Distributed systems are vital components in our modern computing infrastructure. They must be correct, guaranteeing that important safety properties hold not just in the common case but in all possible cases. They must also be performant and efficient, providing low latency and high throughput to their users while consuming as few resources as possible. This thesis addresses these broad goals of distributed systems in two ways. First, this thesis introduces the Amalgam protocol which utilizes erasure codes to reduce the storage impact of fault-tolerant distributed systems. Traditionally, state machine replication protocols have provided strong consistency guarantees along with the ability to execute arbitrary operations on shared state in a single, atomic transaction.
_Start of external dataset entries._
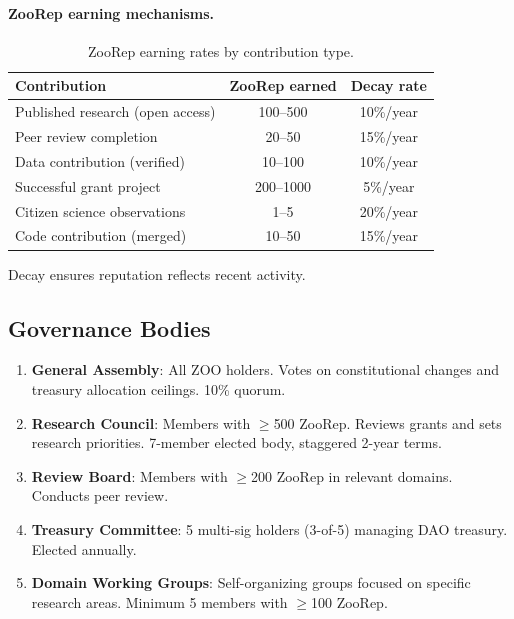 \documentclass[11pt,a4paper]{article}
\newcommand{\ZOO}{\textsc{ZOO}}
\begin{document}
\paragraph{ZooRep earning mechanisms.}
\begin{table}[H]
\centering
\caption{ZooRep earning rates by contribution type.}
\label{tab:rep}
\begin{tabular}{lcc}
\toprule
\textbf{Contribution} & \textbf{ZooRep earned} & \textbf{Decay rate} \\
\midrule
Published research (open access) & 100--500 & 10\%/year \\
Peer review completion & 20--50 & 15\%/year \\
Data contribution (verified) & 10--100 & 10\%/year \\
Successful grant project & 200--1000 & 5\%/year \\
Citizen science observations & 1--5 & 20\%/year \\
Code contribution (merged) & 10--50 & 15\%/year \\
\bottomrule
\end{tabular}
\end{table}

Decay ensures reputation reflects recent activity.

\subsection{Governance Bodies}

\begin{enumerate}
  \item \textbf{General Assembly}: All \ZOO{} holders. Votes on
    constitutional changes and treasury allocation ceilings. 10\% quorum.

  \item \textbf{Research Council}: Members with $\geq$500 ZooRep.
    Reviews grants and sets research priorities. 7-member elected body,
    staggered 2-year terms.

  \item \textbf{Review Board}: Members with $\geq$200 ZooRep in
    relevant domains. Conducts peer review.

  \item \textbf{Treasury Committee}: 5 multi-sig holders (3-of-5)
    managing DAO treasury. Elected annually.

  \item \textbf{Domain Working Groups}: Self-organizing groups focused
    on specific research areas. Minimum 5 members with $\geq$100 ZooRep.
\end{enumerate}
\end{document}
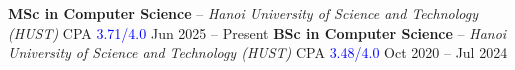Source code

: \vspace{5pt}
\begin{cvhonors}
  \cvhonor
    {\textbf{MSc in Computer Science} -- \emph{Hanoi University of Science and Technology (HUST)} \quad CPA \textcolor{blue}{3.71/4.0}}
    {Jun 2025 -- Present}
  \cvhonor
    {\textbf{BSc in Computer Science} -- \emph{Hanoi University of Science and Technology (HUST)} \quad CPA \textcolor{blue}{3.48/4.0}}
    {Oct 2020 -- Jul 2024}
\end{cvhonors}
\par\vspace{10pt}
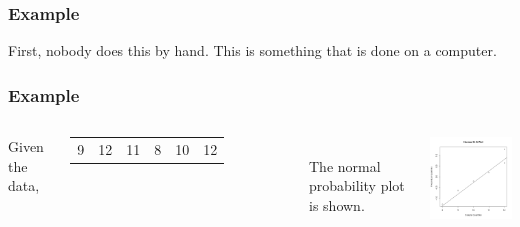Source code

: \begin{frame}
  \frametitle{Example}

  First, nobody does this by hand. {\color{red}This is something that
    is done on a computer.}  

  
  
\end{frame}

\begin{frame}
  \frametitle{Example}


  \begin{columns}

    Given the data, \\
    \begin{tabular}{llllll}
      9 & 12 & 11 & 8 & 10 & 12
    \end{tabular} \\
    The normal probability plot is shown.


  \includegraphics[width=5cm]{img/normalQQEx2}

  \end{columns}
  
  
\end{frame}

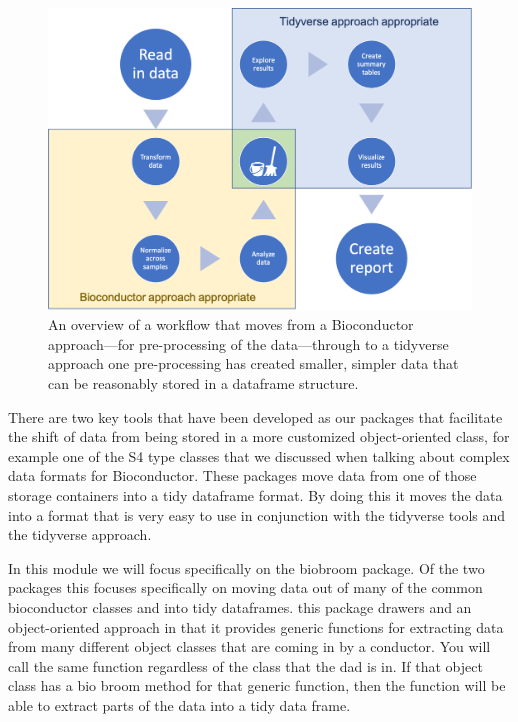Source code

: \documentclass[]{tufte-book}
\begin{document}
\begin{figure}
\includegraphics[width=\textwidth]{figures/workflow} \caption[An overview of a workflow that moves from a Bioconductor approach---for pre-processing of the data---through to a tidyverse approach one pre-processing has created smaller, simpler data that can be reasonably stored in a dataframe structure]{An overview of a workflow that moves from a Bioconductor approach---for pre-processing of the data---through to a tidyverse approach one pre-processing has created smaller, simpler data that can be reasonably stored in a dataframe structure.}\label{fig:combinedworkflow}
\end{figure}

There are two key tools that have been developed as our packages that facilitate the shift of data from being stored in a more customized object-oriented class, for example one of the S4 type classes that we discussed when talking about complex data formats for Bioconductor. These packages move data from one of those storage containers into a tidy dataframe format. By doing this it moves the data into a format that is very easy to use in conjunction with the tidyverse tools and the tidyverse approach.

In this module we will focus specifically on the biobroom package. Of the two
packages this focuses specifically on moving data out of many of the common
bioconductor classes and into tidy dataframes. this package drawers and an
object-oriented approach in that it provides generic functions for extracting
data from many different object classes that are coming in by a conductor. You
will call the same function regardless of the class that the dad is in. If that
object class has a bio broom method for that generic function, then the function
will be able to extract parts of the data into a tidy data frame.
\end{document}
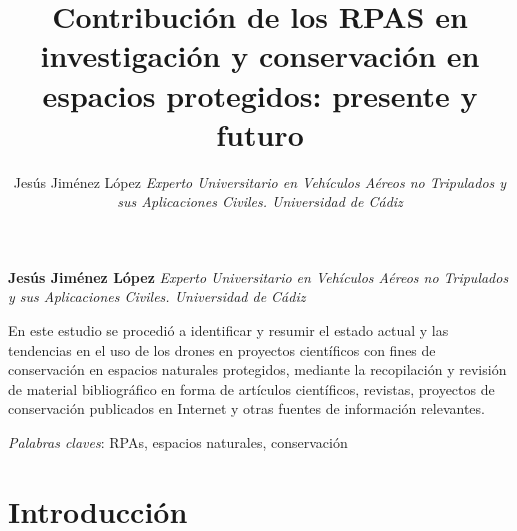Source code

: \documentclass[11pt,]{article}
\title{Contribución de los RPAS en investigación y conservación en espacios
protegidos: presente y futuro  }
\author{\Large Jesús Jiménez López\vspace{0.05in} \newline\normalsize\emph{Experto Universitario en Vehículos Aéreos no Tripulados y sus
Aplicaciones Civiles. Universidad de Cádiz}  }
\date{}
\newcommand*{\authorfont}{\fontfamily{phv}\selectfont}
\renewenvironment{abstract}
 {{%
    \setlength{\leftmargin}{0mm}
    \setlength{\rightmargin}{\leftmargin}%
  }%
  \relax}
 {\endlist}
\begin{document}
	
%

{%
\setlength{\parindent}{0pt}
\thispagestyle{plain}
{\fontsize{18}{20}\selectfont\raggedright 
\maketitle  %

}

{
   \vskip 13.5pt\relax \normalsize\fontsize{11}{12} 
\textbf{\authorfont Jesús Jiménez López} \hskip 15pt \vskip 8.5pt  \emph{\small Experto Universitario en Vehículos Aéreos no Tripulados y sus
Aplicaciones Civiles. Universidad de Cádiz}   

}

}






\begin{abstract}

    \hbox{\vrule height .2pt width 39.14pc}

    \vskip 8.5pt %

\noindent En este estudio se procedió a identificar y resumir el estado actual y
las tendencias en el uso de los drones en proyectos científicos con
fines de conservación en espacios naturales protegidos, mediante la
recopilación y revisión de material bibliográfico en forma de artículos
científicos, revistas, proyectos de conservación publicados en Internet
y otras fuentes de información relevantes.


\vskip 8.5pt \noindent \emph{Palabras claves}: RPAs, espacios naturales, conservación \par

    \hbox{\vrule height .2pt width 39.14pc}



\end{abstract}


{
\hypersetup{linkcolor=black}
\setcounter{tocdepth}{2}
\tableofcontents
}


\vskip 6.5pt

\noindent \doublespacing \section{Introducción}\label{introduccion}
\end{document}
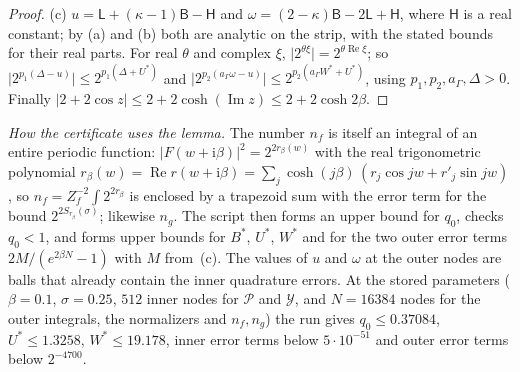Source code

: \documentclass[11pt]{article}
\theoremstyle{definition}
\newcommand{\abs}[1]{\lvert #1\rvert}
\begin{document}
\begin{proof}
(c) $u=\mathsf L+(\kappa-1)\mathsf B-\mathsf H$ and $\omega=(2-\kappa)\mathsf B-2\mathsf L+\mathsf H$, where
$\mathsf H$ is a real constant; by (a) and (b) both are analytic on the strip, with the stated bounds for their
real parts. For real $\theta$ and complex $\xi$, $\abs{2^{\theta\xi}}=2^{\theta\operatorname{Re}\xi}$; so
$\abs{2^{p_1(\Delta-u)}}\le2^{p_1(\Delta+U^\ast)}$ and
$\abs{2^{p_2(a_\Gamma\omega-u)}}\le2^{p_2(a_\Gamma W^\ast+U^\ast)}$, using $p_1,p_2,a_\Gamma,\Delta>0$. Finally
$\abs{2+2\cos z}\le2+2\cosh(\operatorname{Im}z)\le2+2\cosh2\beta$.
\end{proof}

\emph{How the certificate uses the lemma.} The number $n_f$ is itself an integral of an entire periodic function:
$\abs{F(w+\mathrm i\beta)}^2=2^{2r_\beta(w)}$ with the real trigonometric polynomial
$r_\beta(w)=\operatorname{Re}r(w+\mathrm i\beta)=\sum_j\cosh(j\beta)\,(r_j\cos jw+r'_j\sin jw)$, so
$n_f=Z_f^{-2}\int2^{2r_\beta}$ is enclosed by a trapezoid sum with the error term for the bound
$2^{2S_{r_\beta}(\sigma)}$; likewise $n_g$. The script then forms an upper bound for $q_0$, checks $q_0<1$, and
forms upper bounds for $B^\ast$, $U^\ast$, $W^\ast$ and for the two outer error terms
$2M/(e^{2\beta N}-1)$ with $M$ from~(c). The values of $u$ and $\omega$ at the outer nodes are balls that already
contain the inner quadrature errors. At the stored parameters ($\beta=0.1$, $\sigma=0.25$, $512$ inner nodes for
$\mathcal P$ and $\mathcal Y$, and $N=16384$ nodes for the outer integrals, the normalizers and $n_f,n_g$) the run
gives $q_0\le0.37084$, $U^\ast\le1.3258$, $W^\ast\le19.178$, inner error terms
below $5\cdot10^{-51}$ and outer error terms below $2^{-4700}$.
\end{document}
However, replication comes at the cost of storage overhead. The Amalgam protocol obviates this trade-off by handling transactions on erasure-coded data with similar performance characteristics to a replicated baseline. Amalgam guarantees linearizability while tolerating the complete failure of a configurable number of machines. The protocol also supports the replacement of failed machines and utilizes a snapshot protocol to ensure that replacement servers correctly rebuild their state and restore the overall health of the system. This thesis also presents the DSLabs framework. Distributed systems are notoriously difficult to implement, and because they are inherently non-deterministic, distributed systems are also notoriously difficult to test. Adverse network conditions can manifest bugs which might otherwise lie dormant. Explicit-state model checking allows for the systematic exploration of all possible executions of a distributed system. However, many distributed systems have infinitely large state spaces which grow in size very quickly as the execution depth increases. DSLabs is a framework for designing and model checking distributed systems. DSLabs enables the creation of guided searches of the state space of a distributed system, allowing a system designer to circumvent the state explosion problem by focusing on areas of the state space which are likely to be problematic. The DSLabs programming framework is designed to be used by novice programmers --- in particular, university students --- and provides powerful tools for model checking and visualizing distributed systems, letting students focus on the already difficult task of implementation.